**About this exercise**
Copy every record verbatim. Leave the pictures out.

[Plain-text document sources]
---*---
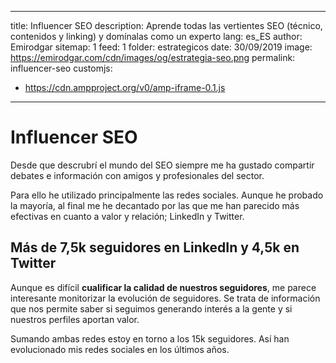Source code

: ---
title: Influencer SEO
description: Aprende todas las vertientes SEO (técnico, contenidos y linking) y domínalas como un experto
lang: es_ES
author: Emirodgar
sitemap: 1
feed: 1
folder: estrategicos
date: 30/09/2019
image: https://emirodgar.com/cdn/images/og/estrategia-seo.png
permalink: influencer-seo
customjs:
 - https://cdn.ampproject.org/v0/amp-iframe-0.1.js
 
 ---

# Influencer SEO

Desde que descrubrí el mundo del SEO siempre me ha gustado compartir debates e información con amigos y profesionales del sector. 

Para ello he utilizado principalmente las redes sociales. Aunque he probado la mayoría, al final me he decantado por las que me han parecido más efectivas en cuanto a valor y relación; LinkedIn y Twitter.

## Más de 7,5k seguidores en LinkedIn y 4,5k en Twitter

Aunque es difícil **cualificar la calidad de nuestros seguidores**, me parece interesante monitorizar la evolución de seguidores. Se trata de información que nos permite saber si seguimos generando interés a la gente y si nuestros perfiles aportan valor.

Sumando ambas redes estoy en torno a los 15k seguidores. Así han evolucionado mis redes sociales en los últimos años. 


<amp-iframe width="400" height="200"
sandbox="allow-scripts"
layout="responsive"
frameborder="0"
src="../publicaciones/influencer-seo.html"></amp-iframe>

<!--stackedit_data:
eyJoaXN0b3J5IjpbNjQ4NTQ1MDQ5LC0xMjU3MzE2ODQ2LC0xND
kwNDMzMzAzLDIzMDg1OTQ2OCw1MzQyMDAwMjgsMTUxNzI1MzE3
NCw2NTE3Mzg5NzMsLTE0NzU0MDkwODYsLTg2ODg5MTIxNl19
-->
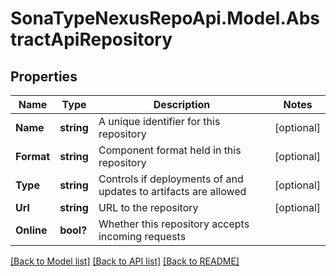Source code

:# SonaTypeNexusRepoApi.Model.AbstractApiRepository
## Properties

Name | Type | Description | Notes
------------ | ------------- | ------------- | -------------
**Name** | **string** | A unique identifier for this repository | [optional] 
**Format** | **string** | Component format held in this repository | [optional] 
**Type** | **string** | Controls if deployments of and updates to artifacts are allowed | [optional] 
**Url** | **string** | URL to the repository | [optional] 
**Online** | **bool?** | Whether this repository accepts incoming requests | 

[[Back to Model list]](../README.md#documentation-for-models) [[Back to API list]](../README.md#documentation-for-api-endpoints) [[Back to README]](../README.md)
---*---
**Finished task**
Source code

: ---
title: Influencer SEO
description: Aprende todas las vertientes SEO (técnico, contenidos y linking) y domínalas como un experto
lang: es_ES
author: Emirodgar
sitemap: 1
feed: 1
folder: estrategicos
date: 30/09/2019
image: https://emirodgar.com/cdn/images/og/estrategia-seo.png
permalink: influencer-seo
customjs:
 - https://cdn.ampproject.org/v0/amp-iframe-0.1.js
 
 ---

# Influencer SEO

Desde que descrubrí el mundo del SEO siempre me ha gustado compartir debates e información con amigos y profesionales del sector. 

Para ello he utilizado principalmente las redes sociales. Aunque he probado la mayoría, al final me he decantado por las que me han parecido más efectivas en cuanto a valor y relación; LinkedIn y Twitter.

## Más de 7,5k seguidores en LinkedIn y 4,5k en Twitter

Aunque es difícil **cualificar la calidad de nuestros seguidores**, me parece interesante monitorizar la evolución de seguidores. Se trata de información que nos permite saber si seguimos generando interés a la gente y si nuestros perfiles aportan valor.

Sumando ambas redes estoy en torno a los 15k seguidores. Así han evolucionado mis redes sociales en los últimos años. 


<amp-iframe width="400" height="200"
sandbox="allow-scripts"
layout="responsive"
frameborder="0"
src="../publicaciones/influencer-seo.html"></amp-iframe>

<!--stackedit_data:
eyJoaXN0b3J5IjpbNjQ4NTQ1MDQ5LC0xMjU3MzE2ODQ2LC0xND
kwNDMzMzAzLDIzMDg1OTQ2OCw1MzQyMDAwMjgsMTUxNzI1MzE3
NCw2NTE3Mzg5NzMsLTE0NzU0MDkwODYsLTg2ODg5MTIxNl19
-->
Source code

:# SonaTypeNexusRepoApi.Model.AbstractApiRepository
## Properties

Name | Type | Description | Notes
------------ | ------------- | ------------- | -------------
**Name** | **string** | A unique identifier for this repository | [optional] 
**Format** | **string** | Component format held in this repository | [optional] 
**Type** | **string** | Controls if deployments of and updates to artifacts are allowed | [optional] 
**Url** | **string** | URL to the repository | [optional] 
**Online** | **bool?** | Whether this repository accepts incoming requests | 

[[Back to Model list]](../README.md#documentation-for-models) [[Back to API list]](../README.md#documentation-for-api-endpoints) [[Back to README]](../README.md)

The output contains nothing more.